* _Raw data_:
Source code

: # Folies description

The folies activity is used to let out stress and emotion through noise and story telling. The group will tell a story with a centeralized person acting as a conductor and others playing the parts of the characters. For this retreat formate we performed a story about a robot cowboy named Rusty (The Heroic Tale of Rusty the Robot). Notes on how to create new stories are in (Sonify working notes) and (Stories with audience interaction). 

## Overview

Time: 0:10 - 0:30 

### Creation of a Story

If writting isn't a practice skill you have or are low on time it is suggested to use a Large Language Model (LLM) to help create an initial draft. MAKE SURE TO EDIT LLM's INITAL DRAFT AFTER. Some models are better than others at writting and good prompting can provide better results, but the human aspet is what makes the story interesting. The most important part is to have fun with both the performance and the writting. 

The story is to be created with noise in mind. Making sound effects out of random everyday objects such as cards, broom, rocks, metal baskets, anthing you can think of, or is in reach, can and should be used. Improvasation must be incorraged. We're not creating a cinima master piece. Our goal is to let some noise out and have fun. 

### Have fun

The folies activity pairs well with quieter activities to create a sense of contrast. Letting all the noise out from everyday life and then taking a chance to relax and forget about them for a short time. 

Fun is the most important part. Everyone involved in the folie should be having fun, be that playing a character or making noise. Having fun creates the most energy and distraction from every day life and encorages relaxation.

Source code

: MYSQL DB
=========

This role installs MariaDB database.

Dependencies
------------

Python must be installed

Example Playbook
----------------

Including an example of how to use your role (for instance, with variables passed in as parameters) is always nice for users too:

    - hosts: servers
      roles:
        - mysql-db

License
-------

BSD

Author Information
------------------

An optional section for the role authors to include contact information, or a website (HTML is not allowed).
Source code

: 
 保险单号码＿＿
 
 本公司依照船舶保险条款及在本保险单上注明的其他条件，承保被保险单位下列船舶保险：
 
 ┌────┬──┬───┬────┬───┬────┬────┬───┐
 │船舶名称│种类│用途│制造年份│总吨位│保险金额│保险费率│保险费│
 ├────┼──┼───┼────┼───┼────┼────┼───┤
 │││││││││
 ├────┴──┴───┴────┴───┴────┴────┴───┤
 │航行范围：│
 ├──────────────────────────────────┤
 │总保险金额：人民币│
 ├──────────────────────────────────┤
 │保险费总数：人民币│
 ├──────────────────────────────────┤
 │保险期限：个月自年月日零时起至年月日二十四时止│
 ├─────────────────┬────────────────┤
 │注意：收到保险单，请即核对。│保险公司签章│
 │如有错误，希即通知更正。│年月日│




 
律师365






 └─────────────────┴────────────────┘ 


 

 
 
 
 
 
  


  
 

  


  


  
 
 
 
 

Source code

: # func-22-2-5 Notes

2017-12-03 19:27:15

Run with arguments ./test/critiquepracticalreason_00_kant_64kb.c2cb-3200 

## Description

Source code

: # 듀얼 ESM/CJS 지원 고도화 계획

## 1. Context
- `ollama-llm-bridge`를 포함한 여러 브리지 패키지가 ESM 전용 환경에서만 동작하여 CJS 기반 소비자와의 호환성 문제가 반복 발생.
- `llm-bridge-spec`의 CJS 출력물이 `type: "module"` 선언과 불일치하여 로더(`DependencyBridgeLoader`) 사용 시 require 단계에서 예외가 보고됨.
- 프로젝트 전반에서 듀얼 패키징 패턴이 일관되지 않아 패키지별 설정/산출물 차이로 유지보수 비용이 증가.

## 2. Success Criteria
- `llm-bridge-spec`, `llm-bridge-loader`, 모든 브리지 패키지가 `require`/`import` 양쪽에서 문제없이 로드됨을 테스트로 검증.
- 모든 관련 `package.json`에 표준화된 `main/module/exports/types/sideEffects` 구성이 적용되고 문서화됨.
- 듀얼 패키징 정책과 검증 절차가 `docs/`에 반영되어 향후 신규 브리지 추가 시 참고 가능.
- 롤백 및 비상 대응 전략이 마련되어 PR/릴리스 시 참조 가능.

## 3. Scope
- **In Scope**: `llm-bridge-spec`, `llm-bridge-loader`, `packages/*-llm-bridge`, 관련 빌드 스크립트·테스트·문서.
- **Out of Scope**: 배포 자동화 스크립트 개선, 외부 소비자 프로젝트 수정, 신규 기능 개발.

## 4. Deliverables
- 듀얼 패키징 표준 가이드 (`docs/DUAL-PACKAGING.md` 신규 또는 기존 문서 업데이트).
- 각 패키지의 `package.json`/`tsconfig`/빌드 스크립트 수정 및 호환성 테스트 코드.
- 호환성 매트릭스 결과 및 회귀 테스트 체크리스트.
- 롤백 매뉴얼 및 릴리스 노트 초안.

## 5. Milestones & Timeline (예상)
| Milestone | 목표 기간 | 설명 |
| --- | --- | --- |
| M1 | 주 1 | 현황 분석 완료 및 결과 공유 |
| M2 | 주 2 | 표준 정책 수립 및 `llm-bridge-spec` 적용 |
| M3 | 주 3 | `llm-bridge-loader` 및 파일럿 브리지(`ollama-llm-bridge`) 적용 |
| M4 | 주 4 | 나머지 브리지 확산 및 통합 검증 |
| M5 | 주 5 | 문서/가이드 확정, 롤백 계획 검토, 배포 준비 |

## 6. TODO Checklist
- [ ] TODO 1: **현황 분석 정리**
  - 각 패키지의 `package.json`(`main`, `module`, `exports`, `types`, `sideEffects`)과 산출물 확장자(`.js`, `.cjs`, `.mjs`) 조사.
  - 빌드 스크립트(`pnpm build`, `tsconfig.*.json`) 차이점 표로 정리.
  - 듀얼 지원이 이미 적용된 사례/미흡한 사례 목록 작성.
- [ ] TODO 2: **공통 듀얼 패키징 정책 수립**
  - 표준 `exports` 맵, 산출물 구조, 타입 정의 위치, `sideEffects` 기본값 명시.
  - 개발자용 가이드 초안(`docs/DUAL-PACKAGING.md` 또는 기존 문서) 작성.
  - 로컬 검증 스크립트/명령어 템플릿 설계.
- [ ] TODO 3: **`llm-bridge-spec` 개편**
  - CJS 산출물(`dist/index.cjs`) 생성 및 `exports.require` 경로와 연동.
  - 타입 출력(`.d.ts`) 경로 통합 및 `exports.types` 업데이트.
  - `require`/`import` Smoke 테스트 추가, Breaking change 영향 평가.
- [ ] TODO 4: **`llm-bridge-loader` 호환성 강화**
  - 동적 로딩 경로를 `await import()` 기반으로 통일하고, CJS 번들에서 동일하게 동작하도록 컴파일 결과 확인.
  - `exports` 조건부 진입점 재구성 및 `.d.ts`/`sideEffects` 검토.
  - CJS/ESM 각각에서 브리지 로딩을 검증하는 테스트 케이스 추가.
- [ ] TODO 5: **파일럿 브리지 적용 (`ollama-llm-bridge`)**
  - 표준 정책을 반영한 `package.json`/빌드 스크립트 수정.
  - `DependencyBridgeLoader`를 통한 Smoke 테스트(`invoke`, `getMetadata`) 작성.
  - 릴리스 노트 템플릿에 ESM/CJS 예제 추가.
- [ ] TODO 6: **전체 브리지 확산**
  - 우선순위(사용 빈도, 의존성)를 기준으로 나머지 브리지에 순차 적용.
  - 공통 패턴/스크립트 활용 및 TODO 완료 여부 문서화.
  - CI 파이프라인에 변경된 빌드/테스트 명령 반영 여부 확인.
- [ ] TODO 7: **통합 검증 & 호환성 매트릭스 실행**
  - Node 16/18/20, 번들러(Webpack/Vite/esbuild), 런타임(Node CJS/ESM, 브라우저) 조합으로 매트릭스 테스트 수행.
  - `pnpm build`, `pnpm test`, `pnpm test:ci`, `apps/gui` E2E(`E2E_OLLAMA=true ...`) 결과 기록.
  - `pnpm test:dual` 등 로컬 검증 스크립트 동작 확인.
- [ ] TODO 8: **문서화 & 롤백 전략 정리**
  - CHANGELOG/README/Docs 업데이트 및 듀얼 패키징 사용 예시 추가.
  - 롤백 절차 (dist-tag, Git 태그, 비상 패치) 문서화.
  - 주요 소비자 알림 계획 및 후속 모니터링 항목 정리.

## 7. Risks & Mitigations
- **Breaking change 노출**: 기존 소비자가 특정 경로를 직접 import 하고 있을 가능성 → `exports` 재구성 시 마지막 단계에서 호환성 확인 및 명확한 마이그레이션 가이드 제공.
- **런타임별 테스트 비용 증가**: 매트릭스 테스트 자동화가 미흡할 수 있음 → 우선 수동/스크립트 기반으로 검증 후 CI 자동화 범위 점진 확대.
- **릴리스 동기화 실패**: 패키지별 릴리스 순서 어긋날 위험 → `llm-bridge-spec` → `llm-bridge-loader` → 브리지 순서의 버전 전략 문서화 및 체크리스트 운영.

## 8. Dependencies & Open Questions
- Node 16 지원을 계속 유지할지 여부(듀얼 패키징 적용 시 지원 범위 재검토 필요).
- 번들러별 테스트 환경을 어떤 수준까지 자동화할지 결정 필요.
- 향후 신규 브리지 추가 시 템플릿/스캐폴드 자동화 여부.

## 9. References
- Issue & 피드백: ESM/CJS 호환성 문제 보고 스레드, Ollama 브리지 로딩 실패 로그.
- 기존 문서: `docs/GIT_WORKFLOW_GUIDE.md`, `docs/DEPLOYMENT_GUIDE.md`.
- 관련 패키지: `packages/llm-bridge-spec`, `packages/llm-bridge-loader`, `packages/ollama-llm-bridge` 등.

* _Work instruction_: From the line containing "- [ ] TODO 1: **현황 분석 정리**" down to the line containing "- [ ] TODO 2: **공통 듀얼 패키징 정책 수립**" in the material above, reproduce every line exactly, including the two end lines.

* _Output of the task_:
- [ ] TODO 1: **현황 분석 정리**
  - 각 패키지의 `package.json`(`main`, `module`, `exports`, `types`, `sideEffects`)과 산출물 확장자(`.js`, `.cjs`, `.mjs`) 조사.
  - 빌드 스크립트(`pnpm build`, `tsconfig.*.json`) 차이점 표로 정리.
  - 듀얼 지원이 이미 적용된 사례/미흡한 사례 목록 작성.
- [ ] TODO 2: **공통 듀얼 패키징 정책 수립**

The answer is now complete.